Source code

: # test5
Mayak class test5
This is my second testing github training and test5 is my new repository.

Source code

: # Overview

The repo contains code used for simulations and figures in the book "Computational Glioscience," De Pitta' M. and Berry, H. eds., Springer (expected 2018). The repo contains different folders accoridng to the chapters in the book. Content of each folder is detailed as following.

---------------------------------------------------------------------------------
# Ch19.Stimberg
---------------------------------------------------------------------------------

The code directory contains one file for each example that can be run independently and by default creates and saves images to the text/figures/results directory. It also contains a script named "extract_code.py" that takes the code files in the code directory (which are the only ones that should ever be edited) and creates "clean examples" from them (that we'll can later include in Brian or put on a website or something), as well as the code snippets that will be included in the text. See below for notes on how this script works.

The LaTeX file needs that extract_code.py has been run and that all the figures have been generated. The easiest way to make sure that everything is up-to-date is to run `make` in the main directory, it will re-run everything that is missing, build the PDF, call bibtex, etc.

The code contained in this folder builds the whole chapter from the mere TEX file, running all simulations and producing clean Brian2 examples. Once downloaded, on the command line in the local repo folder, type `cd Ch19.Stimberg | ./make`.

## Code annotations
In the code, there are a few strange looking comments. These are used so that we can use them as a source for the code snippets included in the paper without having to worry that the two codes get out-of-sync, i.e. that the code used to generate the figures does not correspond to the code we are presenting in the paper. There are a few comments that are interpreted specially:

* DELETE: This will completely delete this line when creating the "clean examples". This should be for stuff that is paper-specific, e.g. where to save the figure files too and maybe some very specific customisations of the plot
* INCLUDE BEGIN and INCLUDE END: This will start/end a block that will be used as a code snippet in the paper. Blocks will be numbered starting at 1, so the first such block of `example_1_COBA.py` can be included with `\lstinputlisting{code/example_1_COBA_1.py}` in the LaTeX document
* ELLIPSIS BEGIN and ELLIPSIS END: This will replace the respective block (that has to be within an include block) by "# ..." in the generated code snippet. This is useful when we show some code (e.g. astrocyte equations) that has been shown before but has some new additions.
◆ ◆ ◆
Work order —
Retype the material above in full, exactly.

Result of the task —
Source code

: # test5
Mayak class test5
This is my second testing github training and test5 is my new repository.

Source code

: # Overview

The repo contains code used for simulations and figures in the book "Computational Glioscience," De Pitta' M. and Berry, H. eds., Springer (expected 2018). The repo contains different folders accoridng to the chapters in the book. Content of each folder is detailed as following.

---------------------------------------------------------------------------------
# Ch19.Stimberg
---------------------------------------------------------------------------------

The code directory contains one file for each example that can be run independently and by default creates and saves images to the text/figures/results directory. It also contains a script named "extract_code.py" that takes the code files in the code directory (which are the only ones that should ever be edited) and creates "clean examples" from them (that we'll can later include in Brian or put on a website or something), as well as the code snippets that will be included in the text. See below for notes on how this script works.

The LaTeX file needs that extract_code.py has been run and that all the figures have been generated. The easiest way to make sure that everything is up-to-date is to run `make` in the main directory, it will re-run everything that is missing, build the PDF, call bibtex, etc.

The code contained in this folder builds the whole chapter from the mere TEX file, running all simulations and producing clean Brian2 examples. Once downloaded, on the command line in the local repo folder, type `cd Ch19.Stimberg | ./make`.

## Code annotations
In the code, there are a few strange looking comments. These are used so that we can use them as a source for the code snippets included in the paper without having to worry that the two codes get out-of-sync, i.e. that the code used to generate the figures does not correspond to the code we are presenting in the paper. There are a few comments that are interpreted specially:

* DELETE: This will completely delete this line when creating the "clean examples". This should be for stuff that is paper-specific, e.g. where to save the figure files too and maybe some very specific customisations of the plot
* INCLUDE BEGIN and INCLUDE END: This will start/end a block that will be used as a code snippet in the paper. Blocks will be numbered starting at 1, so the first such block of `example_1_COBA.py` can be included with `\lstinputlisting{code/example_1_COBA_1.py}` in the LaTeX document
* ELLIPSIS BEGIN and ELLIPSIS END: This will replace the respective block (that has to be within an include block) by "# ..." in the generated code snippet. This is useful when we show some code (e.g. astrocyte equations) that has been shown before but has some new additions.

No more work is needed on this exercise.